Records for this exercise →
-- Opening Marker --

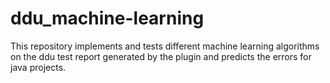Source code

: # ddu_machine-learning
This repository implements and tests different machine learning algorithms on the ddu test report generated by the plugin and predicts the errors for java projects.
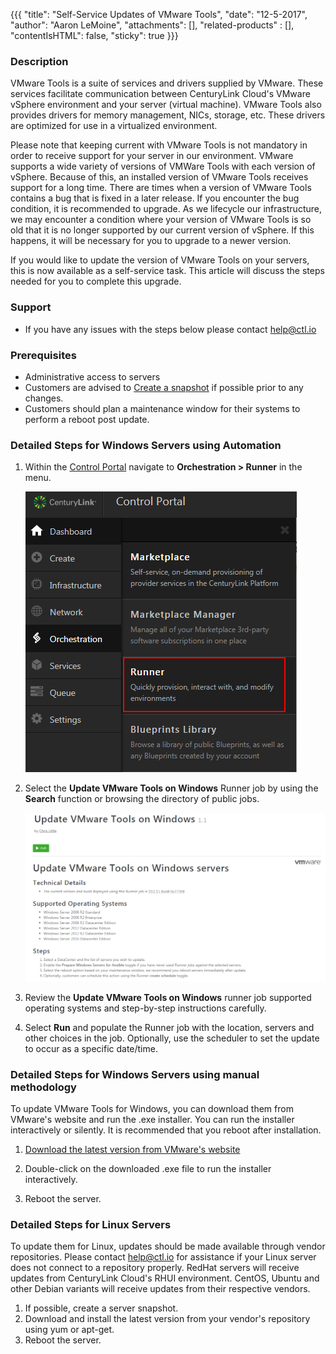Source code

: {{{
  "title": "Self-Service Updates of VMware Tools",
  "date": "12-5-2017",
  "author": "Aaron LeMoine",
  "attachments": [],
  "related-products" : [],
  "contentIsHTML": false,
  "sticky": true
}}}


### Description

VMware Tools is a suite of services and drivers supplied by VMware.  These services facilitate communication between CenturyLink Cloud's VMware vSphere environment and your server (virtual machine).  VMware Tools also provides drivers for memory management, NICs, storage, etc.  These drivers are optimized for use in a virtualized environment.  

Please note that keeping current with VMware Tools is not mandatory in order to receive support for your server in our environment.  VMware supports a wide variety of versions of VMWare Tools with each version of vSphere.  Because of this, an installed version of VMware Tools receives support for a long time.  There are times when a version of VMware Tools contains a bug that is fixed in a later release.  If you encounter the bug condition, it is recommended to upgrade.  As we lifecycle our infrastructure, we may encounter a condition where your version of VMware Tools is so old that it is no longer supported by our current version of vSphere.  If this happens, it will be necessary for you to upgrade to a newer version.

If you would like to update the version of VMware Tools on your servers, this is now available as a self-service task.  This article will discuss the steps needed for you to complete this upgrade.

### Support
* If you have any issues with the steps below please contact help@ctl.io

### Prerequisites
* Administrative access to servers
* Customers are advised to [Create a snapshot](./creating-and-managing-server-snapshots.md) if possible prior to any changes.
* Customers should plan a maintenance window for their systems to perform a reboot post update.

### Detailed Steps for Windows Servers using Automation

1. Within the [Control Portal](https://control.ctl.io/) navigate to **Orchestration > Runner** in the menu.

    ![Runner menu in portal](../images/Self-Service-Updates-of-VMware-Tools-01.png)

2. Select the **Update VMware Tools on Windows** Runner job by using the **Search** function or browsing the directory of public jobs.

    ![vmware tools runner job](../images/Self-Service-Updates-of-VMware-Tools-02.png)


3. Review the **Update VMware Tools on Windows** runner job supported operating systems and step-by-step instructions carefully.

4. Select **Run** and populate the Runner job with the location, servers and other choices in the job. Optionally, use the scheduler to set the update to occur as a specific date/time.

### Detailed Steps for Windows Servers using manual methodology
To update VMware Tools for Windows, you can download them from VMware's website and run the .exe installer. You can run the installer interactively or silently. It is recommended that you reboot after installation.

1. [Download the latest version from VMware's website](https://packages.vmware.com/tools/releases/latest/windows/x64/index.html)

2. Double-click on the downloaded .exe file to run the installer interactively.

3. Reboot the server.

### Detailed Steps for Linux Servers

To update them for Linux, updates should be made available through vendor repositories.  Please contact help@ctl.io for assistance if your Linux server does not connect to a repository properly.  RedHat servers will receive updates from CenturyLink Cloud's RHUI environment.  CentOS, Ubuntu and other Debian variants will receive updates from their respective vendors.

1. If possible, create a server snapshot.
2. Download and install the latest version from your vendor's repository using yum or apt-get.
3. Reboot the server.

-- Closing Marker --
-- Opening Marker --

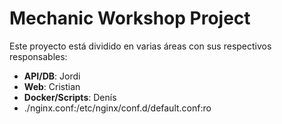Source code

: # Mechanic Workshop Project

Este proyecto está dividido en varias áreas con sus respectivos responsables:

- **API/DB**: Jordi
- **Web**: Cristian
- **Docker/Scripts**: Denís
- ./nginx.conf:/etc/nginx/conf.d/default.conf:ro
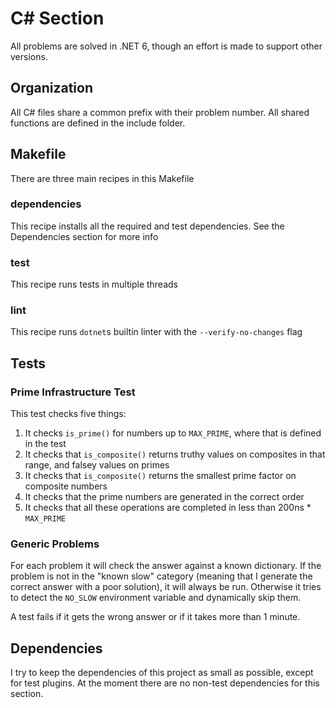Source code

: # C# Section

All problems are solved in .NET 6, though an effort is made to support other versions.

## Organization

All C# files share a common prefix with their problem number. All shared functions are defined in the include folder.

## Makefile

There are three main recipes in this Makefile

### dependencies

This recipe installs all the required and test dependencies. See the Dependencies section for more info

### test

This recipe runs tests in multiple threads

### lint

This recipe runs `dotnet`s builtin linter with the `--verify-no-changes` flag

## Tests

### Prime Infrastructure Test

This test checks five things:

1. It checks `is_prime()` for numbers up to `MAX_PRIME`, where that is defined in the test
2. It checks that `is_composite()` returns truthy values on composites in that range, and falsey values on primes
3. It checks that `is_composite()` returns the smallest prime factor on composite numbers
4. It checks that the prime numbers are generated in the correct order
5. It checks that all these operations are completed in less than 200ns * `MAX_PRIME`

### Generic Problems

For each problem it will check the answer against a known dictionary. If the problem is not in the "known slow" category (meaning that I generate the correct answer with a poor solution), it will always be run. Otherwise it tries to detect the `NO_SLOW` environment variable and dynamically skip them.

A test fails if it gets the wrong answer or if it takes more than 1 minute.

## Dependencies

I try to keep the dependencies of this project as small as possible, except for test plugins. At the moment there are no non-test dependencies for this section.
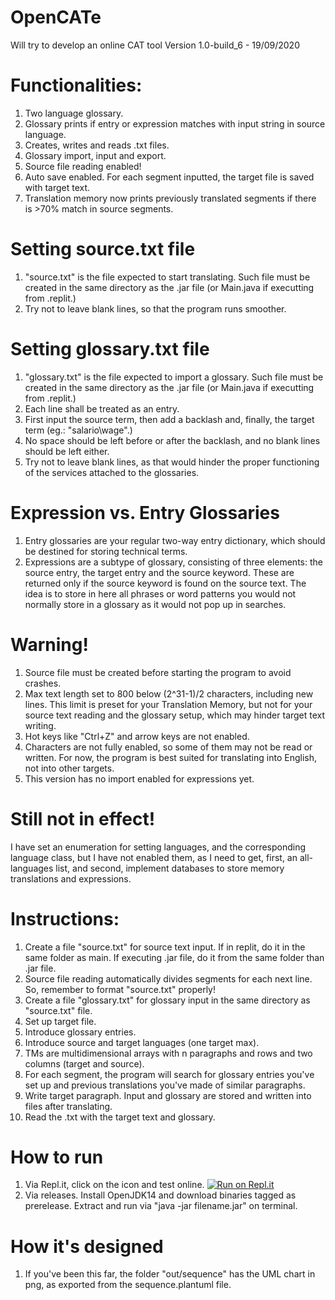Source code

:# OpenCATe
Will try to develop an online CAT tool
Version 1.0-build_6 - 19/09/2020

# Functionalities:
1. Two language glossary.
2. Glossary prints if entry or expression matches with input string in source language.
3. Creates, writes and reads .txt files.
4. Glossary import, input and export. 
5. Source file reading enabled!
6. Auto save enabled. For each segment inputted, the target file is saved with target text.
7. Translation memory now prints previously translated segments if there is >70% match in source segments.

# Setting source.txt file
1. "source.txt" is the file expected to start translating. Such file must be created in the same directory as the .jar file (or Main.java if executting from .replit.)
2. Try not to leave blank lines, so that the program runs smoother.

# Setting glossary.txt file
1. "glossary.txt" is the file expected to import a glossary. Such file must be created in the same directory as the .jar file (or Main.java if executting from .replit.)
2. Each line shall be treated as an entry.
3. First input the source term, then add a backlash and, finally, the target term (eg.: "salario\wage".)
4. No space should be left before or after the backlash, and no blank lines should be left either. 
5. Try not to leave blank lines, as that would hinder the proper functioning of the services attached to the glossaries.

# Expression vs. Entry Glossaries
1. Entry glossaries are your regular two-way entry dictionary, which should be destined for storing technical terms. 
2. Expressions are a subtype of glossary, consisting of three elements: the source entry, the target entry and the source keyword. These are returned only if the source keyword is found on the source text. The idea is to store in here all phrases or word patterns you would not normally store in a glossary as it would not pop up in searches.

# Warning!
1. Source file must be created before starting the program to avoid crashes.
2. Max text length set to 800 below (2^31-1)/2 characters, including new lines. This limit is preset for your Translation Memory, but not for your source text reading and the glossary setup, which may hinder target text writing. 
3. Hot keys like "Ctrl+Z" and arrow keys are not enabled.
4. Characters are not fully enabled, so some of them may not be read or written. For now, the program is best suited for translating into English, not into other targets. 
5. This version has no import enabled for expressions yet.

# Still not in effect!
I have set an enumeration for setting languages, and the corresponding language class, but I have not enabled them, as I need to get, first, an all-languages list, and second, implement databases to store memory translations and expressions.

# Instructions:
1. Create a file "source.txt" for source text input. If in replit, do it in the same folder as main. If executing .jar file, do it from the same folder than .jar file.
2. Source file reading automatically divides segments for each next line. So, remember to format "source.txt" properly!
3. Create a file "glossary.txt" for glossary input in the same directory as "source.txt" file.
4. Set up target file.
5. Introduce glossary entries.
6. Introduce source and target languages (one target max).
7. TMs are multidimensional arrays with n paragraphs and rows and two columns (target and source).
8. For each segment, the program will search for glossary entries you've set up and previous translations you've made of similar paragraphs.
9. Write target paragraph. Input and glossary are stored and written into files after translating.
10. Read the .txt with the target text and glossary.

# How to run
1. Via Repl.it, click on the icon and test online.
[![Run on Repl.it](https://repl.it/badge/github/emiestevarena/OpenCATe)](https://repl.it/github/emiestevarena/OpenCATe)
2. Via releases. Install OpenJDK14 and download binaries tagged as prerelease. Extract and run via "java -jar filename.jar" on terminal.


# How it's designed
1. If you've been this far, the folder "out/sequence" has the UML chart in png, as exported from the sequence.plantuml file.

-- Closing Marker --
-- Opening Marker --

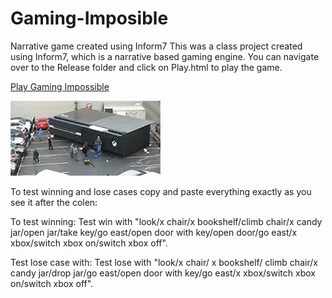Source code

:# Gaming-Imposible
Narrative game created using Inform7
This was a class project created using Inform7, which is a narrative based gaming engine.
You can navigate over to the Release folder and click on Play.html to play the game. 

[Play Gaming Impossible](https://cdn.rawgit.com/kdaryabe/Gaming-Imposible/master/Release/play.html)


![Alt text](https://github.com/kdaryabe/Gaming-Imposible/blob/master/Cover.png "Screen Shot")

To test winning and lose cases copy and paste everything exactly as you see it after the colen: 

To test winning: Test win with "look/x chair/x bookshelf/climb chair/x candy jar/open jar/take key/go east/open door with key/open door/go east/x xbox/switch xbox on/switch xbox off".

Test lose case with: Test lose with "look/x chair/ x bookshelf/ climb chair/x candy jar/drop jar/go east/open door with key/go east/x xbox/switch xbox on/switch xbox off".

-- Closing Marker --

From the records above, copy out the line with "Updates of VMware", the line with "reboot post update.", and every line between them, word for word.

Response →
  "title": "Self-Service Updates of VMware Tools",
  "date": "12-5-2017",
  "author": "Aaron LeMoine",
  "attachments": [],
  "related-products" : [],
  "contentIsHTML": false,
  "sticky": true
}}}


### Description

VMware Tools is a suite of services and drivers supplied by VMware.  These services facilitate communication between CenturyLink Cloud's VMware vSphere environment and your server (virtual machine).  VMware Tools also provides drivers for memory management, NICs, storage, etc.  These drivers are optimized for use in a virtualized environment.  

Please note that keeping current with VMware Tools is not mandatory in order to receive support for your server in our environment.  VMware supports a wide variety of versions of VMWare Tools with each version of vSphere.  Because of this, an installed version of VMware Tools receives support for a long time.  There are times when a version of VMware Tools contains a bug that is fixed in a later release.  If you encounter the bug condition, it is recommended to upgrade.  As we lifecycle our infrastructure, we may encounter a condition where your version of VMware Tools is so old that it is no longer supported by our current version of vSphere.  If this happens, it will be necessary for you to upgrade to a newer version.

If you would like to update the version of VMware Tools on your servers, this is now available as a self-service task.  This article will discuss the steps needed for you to complete this upgrade.

### Support
* If you have any issues with the steps below please contact help@ctl.io

### Prerequisites
* Administrative access to servers
* Customers are advised to [Create a snapshot](./creating-and-managing-server-snapshots.md) if possible prior to any changes.
* Customers should plan a maintenance window for their systems to perform a reboot post update.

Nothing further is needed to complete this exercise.